In order for the compiler binary to be trustworthy, you have to either:

1\. read and understand the machine code of the compiler's binary, or

2\. have an observable compiler that can compile itself and also gcc (or at
least better compilers that can compile gcc).

This project uses approach 2 - an interpreter to interpret a compiler
compiling it's own interpreter, and also a better compiler. Because the
compiler is interpreted, you can potentially intervene and observe the
compilation progress. (To watch a compiled binary of a compiler compiling
itself, you would need a trustworthy debugger binary, which you can't
bootstrap unless you can already trust some other compiler, or read+understand
the debugger's binary.)

Because the interpreted compiler can compile its own interpreter, and the
interpreter interprets its own compiler, you can read and understand the
source code of each, observe the interpreted compiler compile the interpreter,
verify that the result is bit-for-bit identical to what you have been running,
and now you have an executable compiler that you can trust.

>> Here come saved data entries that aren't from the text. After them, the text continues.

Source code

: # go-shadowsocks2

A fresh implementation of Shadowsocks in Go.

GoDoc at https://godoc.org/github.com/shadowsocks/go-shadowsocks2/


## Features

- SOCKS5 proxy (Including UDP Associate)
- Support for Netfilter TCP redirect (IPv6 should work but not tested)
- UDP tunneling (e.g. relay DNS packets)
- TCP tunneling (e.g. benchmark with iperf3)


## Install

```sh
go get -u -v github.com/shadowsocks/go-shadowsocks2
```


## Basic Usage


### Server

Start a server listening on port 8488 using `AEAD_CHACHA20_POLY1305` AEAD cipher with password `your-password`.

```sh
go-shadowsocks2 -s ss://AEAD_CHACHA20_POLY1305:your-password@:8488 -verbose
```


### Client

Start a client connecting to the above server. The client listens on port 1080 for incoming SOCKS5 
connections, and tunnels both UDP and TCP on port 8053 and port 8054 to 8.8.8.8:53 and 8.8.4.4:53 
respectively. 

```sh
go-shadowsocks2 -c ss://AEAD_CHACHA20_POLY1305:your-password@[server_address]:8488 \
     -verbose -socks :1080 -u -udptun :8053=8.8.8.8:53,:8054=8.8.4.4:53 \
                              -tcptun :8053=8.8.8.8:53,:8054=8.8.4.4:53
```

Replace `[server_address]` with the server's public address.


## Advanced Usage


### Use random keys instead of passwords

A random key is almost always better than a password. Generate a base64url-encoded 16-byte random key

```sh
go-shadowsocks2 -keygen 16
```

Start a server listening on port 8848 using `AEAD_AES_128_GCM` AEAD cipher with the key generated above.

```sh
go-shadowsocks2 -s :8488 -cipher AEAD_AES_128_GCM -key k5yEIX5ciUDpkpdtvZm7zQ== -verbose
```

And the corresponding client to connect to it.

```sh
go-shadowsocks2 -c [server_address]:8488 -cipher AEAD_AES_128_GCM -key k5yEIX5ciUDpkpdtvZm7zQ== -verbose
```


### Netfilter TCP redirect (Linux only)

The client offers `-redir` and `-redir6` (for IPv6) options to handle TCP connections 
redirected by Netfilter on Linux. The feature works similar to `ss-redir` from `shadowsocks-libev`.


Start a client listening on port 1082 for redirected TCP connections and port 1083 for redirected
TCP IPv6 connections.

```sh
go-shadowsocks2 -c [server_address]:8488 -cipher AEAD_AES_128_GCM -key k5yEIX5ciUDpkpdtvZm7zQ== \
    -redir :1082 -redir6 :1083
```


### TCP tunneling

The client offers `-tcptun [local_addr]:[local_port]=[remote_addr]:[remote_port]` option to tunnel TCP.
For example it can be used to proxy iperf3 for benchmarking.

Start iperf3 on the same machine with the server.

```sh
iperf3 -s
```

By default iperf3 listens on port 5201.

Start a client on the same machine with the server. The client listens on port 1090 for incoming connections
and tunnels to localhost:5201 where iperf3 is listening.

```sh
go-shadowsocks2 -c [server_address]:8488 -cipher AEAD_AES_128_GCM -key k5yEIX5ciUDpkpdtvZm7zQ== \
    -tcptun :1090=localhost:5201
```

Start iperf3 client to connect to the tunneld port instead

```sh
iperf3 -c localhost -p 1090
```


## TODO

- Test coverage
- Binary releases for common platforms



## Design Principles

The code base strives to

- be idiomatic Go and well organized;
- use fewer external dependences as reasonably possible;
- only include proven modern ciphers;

So, having a mutually co-hosting compiler and interpreter is a neat way of
closing the compiler trust loop -- instead of always having to trust some
earlier compiler, this allows you to establish trust (or distrust) of a pair
of programs by running them on themselves and comparing what you get to what
you started with. The fact that the interpreter is written in scheme is
incidental to the fact that this project is intended for GuixSD, a linux
distribution that uses a package manager written and configured in scheme. I
assume scheme was chosen because

1\. people who work on GuixSD like scheme, and are comfortable reading and
writing it, and

2\. scheme is a language with a good complexity/power ratio, minimizing the
amount of code that has to be written, read, and understood in order to trust
the compiler toolchain.

The fact that the compiler is a c compiler is more important, because with a
trusted c compiler you can compile (old versions of) gcc. With only a trusted
X compiler (where X is not C or C++), you would need to add another step, a C
compiler written in X. This would still be feasible, but adds more code to the
already-enormous pile that needs to be trusted.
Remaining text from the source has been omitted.